The annual death toll of modern Christmas lights — they’ve become much safer over the years — is one. That’s just one, one less than two. Each year, more than 36,000 Americans die from accidental poisoning, 33,000 die in motor vehicle accidents and 27,000 from falling down, which proves among other things how dangerous the floor and the ground really are. Gravity is a killer and must be repealed.

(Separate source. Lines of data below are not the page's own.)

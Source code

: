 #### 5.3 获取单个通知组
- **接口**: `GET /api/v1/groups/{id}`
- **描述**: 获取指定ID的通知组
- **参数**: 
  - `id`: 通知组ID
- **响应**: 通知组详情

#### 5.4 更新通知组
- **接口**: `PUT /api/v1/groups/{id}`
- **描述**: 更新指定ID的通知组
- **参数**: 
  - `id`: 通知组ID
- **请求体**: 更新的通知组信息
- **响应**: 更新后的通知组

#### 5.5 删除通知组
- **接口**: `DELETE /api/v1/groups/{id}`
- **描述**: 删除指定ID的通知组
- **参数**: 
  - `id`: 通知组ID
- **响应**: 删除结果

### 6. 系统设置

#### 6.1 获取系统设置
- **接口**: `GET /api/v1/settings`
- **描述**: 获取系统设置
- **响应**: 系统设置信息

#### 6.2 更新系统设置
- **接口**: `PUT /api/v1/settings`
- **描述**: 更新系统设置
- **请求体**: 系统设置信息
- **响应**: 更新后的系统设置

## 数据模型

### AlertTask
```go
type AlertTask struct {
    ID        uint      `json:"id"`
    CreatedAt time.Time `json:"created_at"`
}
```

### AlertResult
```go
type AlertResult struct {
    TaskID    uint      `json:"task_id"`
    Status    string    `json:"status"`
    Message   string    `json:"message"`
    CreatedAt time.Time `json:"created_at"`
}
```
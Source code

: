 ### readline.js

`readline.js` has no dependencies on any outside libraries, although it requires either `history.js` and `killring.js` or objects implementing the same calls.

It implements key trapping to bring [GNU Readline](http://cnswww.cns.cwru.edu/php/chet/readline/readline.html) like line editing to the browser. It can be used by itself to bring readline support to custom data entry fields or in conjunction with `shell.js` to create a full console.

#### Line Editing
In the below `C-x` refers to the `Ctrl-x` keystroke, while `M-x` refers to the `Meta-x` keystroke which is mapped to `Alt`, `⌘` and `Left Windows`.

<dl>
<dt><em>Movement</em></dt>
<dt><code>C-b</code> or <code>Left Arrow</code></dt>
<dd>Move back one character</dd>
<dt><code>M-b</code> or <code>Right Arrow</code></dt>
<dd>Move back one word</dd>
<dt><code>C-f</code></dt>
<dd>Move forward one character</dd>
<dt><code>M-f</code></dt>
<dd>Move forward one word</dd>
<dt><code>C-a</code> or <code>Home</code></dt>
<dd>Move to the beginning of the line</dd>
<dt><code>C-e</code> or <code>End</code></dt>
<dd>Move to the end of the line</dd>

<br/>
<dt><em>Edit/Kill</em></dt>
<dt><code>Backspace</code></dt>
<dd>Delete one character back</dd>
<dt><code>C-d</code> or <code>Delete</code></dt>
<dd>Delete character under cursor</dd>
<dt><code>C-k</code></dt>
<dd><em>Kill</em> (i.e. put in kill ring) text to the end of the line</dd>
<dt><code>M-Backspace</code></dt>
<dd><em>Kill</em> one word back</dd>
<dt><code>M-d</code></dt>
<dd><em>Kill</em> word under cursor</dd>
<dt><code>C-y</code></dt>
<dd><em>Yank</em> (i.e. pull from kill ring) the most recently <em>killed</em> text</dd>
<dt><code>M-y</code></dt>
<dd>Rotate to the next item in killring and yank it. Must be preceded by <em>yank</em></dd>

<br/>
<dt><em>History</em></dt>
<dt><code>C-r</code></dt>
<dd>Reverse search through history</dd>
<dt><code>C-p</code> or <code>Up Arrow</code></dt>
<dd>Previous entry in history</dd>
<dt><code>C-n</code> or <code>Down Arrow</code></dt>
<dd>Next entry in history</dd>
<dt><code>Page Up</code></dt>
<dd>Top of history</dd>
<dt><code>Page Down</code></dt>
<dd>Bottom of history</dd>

The Consumer Product Safety Commission enjoys nothing so much as a self-righteous crusade against reason and common sense. When it went to war on lawn darts and the courts overturned a temporary ban, the agency returned a decade later to thumb its nose at the courts with a permanent ban. The commission recently destroyed a successful small business that made a desk toy for executives known as Buckyballs. The toy used small magnets that could be shaped into different forms and were a danger if a child ate one of them. Shall we ban beans? Many a child has tried to stuff a bean up his nose, and sometimes succeeds. The commission routinely targets BB guns, but sharpshooters in the BB gun lobby prevailed.

The commission forced the recall of a $20 Easter toy called “Dan-Dee Chicken Dance” last year because the music was too loud and presumably posed a danger to ear drums (or maybe a danger from a neighbor with no music appreciation). When a pencil company produced pencils scripted with the anti-drug message “Too cool to do drugs” and a few twists of a pencil sharpener could shorten the message to “Do drugs,” an entire agency of the U.S. government was dispatched to foil a diabolical plot, no doubt hatched by a Mexican drug cartel.

This is what happens when a government safety patrol is staffed by humorless drones with too much time of their hands. Christmas lights are all about festivity and having a good time. The agency revels in dimming holiday displays, clearing store shelves and otherwise making war on the season of the Prince of Peace.

The Consumer Product Safety Commission could give everyone a Christmas present by dismantling an agency that has become a hazard to common sense.